Negating a List Of Numbers

E

Eduardo Bezerra

Hi,

I'm looking for an efficient way to create the oposite of a
list of numbers.

For example, suppose I have this list of numbers:

100
200
300

I want to generate a list of all numbers between 1 and 999 that
exclude the numbers in this list.

Any suggestions are welcome.

Regards,
Eduardo
 
V

velthuijsen

Store the list of numbers in a vector, build a predicate function which
contains the list of numbers and returns true if something is compared
to one of these numbers, create an empty vector , then perform
remove_copy_if on the vector with the numbers with as target the empty
vector. Your (once) empty vector should now contain all the values not
on the list.
 
A

Andrew Koenig

I'm looking for an efficient way to create the oposite of a
list of numbers.

For example, suppose I have this list of numbers:

100
200
300

I want to generate a list of all numbers between 1 and 999 that
exclude the numbers in this list.

I think it's impossible to do this without executing a number of operations
proportional to the domain (here [1,999]). My reasoning is that if n is the
size of the domain and m is the number of elements in the list, merely
building the result must take at least n-m operations (because it has that
many elements) and checking the input must take m operations (because you
have to examine every element of the input at least once in order to know
what it is). So you must execute at least O(n) operations.

The question, then, is how close to O(n) you need to be. There is an easy
way to solve the problem in O(n+log(m)) operations: Sort the input, then
write a loop along the following lines:

vector<int>::const_iterator it = input.begin();

for (int i = 1; i <= 999; ++i) {
if (it != input.end() && i == *it)
++it;
else
output.push_back(i);
}

So my question is: Is this solution good enough? If not, what's not good
enough about it and what would you consider good enough?
 
X

Xepo

I think using sets would be the way to go about this. The best way to
go about it, as I see, is this:
------------------------------------
set<int> exclude, result;

//Fill the exclude set with the list of integers you want to exclude

for(int i=0; i<1000; i++)
if (!exclude.count(i))
result.insert(i);
------------------------------------

and then there's the insane way, that actually provides very close to
zero performance benefits (maybe even worse depending on your
compiler), but I feel like posting cause I think it's cool:
------------------------------------
/* You shouldn't *actually* use this code */
class int_it : public iterator<input_iterator_tag, int> {
public:
int i;
int_it(int c):i(c) {};
inline void operator++() { i++; };
inline int operator*() { return i; };
inline bool operator!=(const int_it &second) { return second.i != i; };
};
int main()
{
set<int> exclude, result;
int_it start_i(1), end_i(1000);

//Fill the exclude set with the list of integers you want to exclude

set_difference(start_i, end_i, exclude.begin(), exclude.end(),
inserter<int>(result, result.begin()));
}
------------------------------------

I think the first way is about as efficient as you can get, assuming
you don't know the list of excluded numbers beforehand.

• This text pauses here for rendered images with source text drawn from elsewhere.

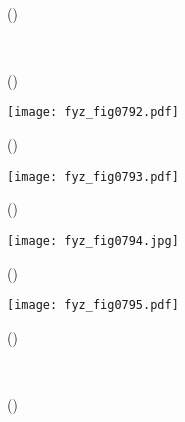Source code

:     \begin{figure}[ht!]
      \centering
                     \\
      \label{fyz:fig0790}
      \caption{
               (\cite[s.~748]{Feynman02})}
    \end{figure}

    \begin{figure}[ht!]
      \centering
                     \\
      \label{fyz:fig0791}
      \caption{
               (\cite[s.~748]{Feynman02})}
    \end{figure}

    \begin{figure}[ht!] %
      \centering
      \texttt{[image: fyz\_fig0792.pdf]}
      \caption{
               (\cite[s.~707]{Feynman02})}
      \label{fyz:fig0792}
    \end{figure}

    \begin{figure}[ht!] %
      \centering
      \texttt{[image: fyz\_fig0793.pdf]}
      \caption{
               (\cite[s.~707]{Feynman02})}
      \label{fyz:fig0793}
    \end{figure}

    \begin{figure}[ht!] %
      \centering
      \texttt{[image: fyz\_fig0794.jpg]}
      \caption{
               (\cite[s.~707]{Feynman02})}
      \label{fyz:fig0794}
    \end{figure}

    \begin{figure}[ht!] %
      \centering
      \texttt{[image: fyz\_fig0795.pdf]}
      \caption{
               (\cite[s.~707]{Feynman02})}
      \label{fyz:fig0795}
    \end{figure}

    \begin{figure}[ht!]
      \centering
                     \\
      \label{fyz:fig0796}
      \caption{
               (\cite[s.~748]{Feynman02})}
    \end{figure}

If you do know the numbers beforehand and really care about the
slightest bit of efficiency (and I'm talking slight, assuming you're
not working with multi-megabyte sets), then you could use the programs
which generate a perfect hash function to generate a mathematical
formula to determine if a number should be included or not, but that's
really splitting hairs.
 
M

Mark P

Andrew said:
I'm looking for an efficient way to create the oposite of a
list of numbers.

For example, suppose I have this list of numbers:

100
200
300

I want to generate a list of all numbers between 1 and 999 that
exclude the numbers in this list.


I think it's impossible to do this without executing a number of operations
proportional to the domain (here [1,999]). My reasoning is that if n is the
size of the domain and m is the number of elements in the list, merely
building the result must take at least n-m operations (because it has that
many elements) and checking the input must take m operations (because you
have to examine every element of the input at least once in order to know
what it is). So you must execute at least O(n) operations.

The question, then, is how close to O(n) you need to be. There is an easy
way to solve the problem in O(n+log(m)) operations: Sort the input, then
write a loop along the following lines:

vector<int>::const_iterator it = input.begin();

for (int i = 1; i <= 999; ++i) {
if (it != input.end() && i == *it)
++it;
else
output.push_back(i);
}

So my question is: Is this solution good enough? If not, what's not good
enough about it and what would you consider good enough?

That works but O(n) is easily achievable too. Create a vector with 999
elements and mark each position corresponding to an input value. Then
iterate through the vector and write out the index of each unmarked
vector element.

Interestingly, this same idea (complemented) allows the list of input
values to be sorted in O(n) time. It's left as an exercise for the
reader to explain why this doesn't violate "conventional wisdom" about
the complexity of sorting.

-Mark
 
C

CrayzeeWulf

Andrew said:
So my question is: Is this solution good enough? If not, what's not good
enough about it and what would you consider good enough?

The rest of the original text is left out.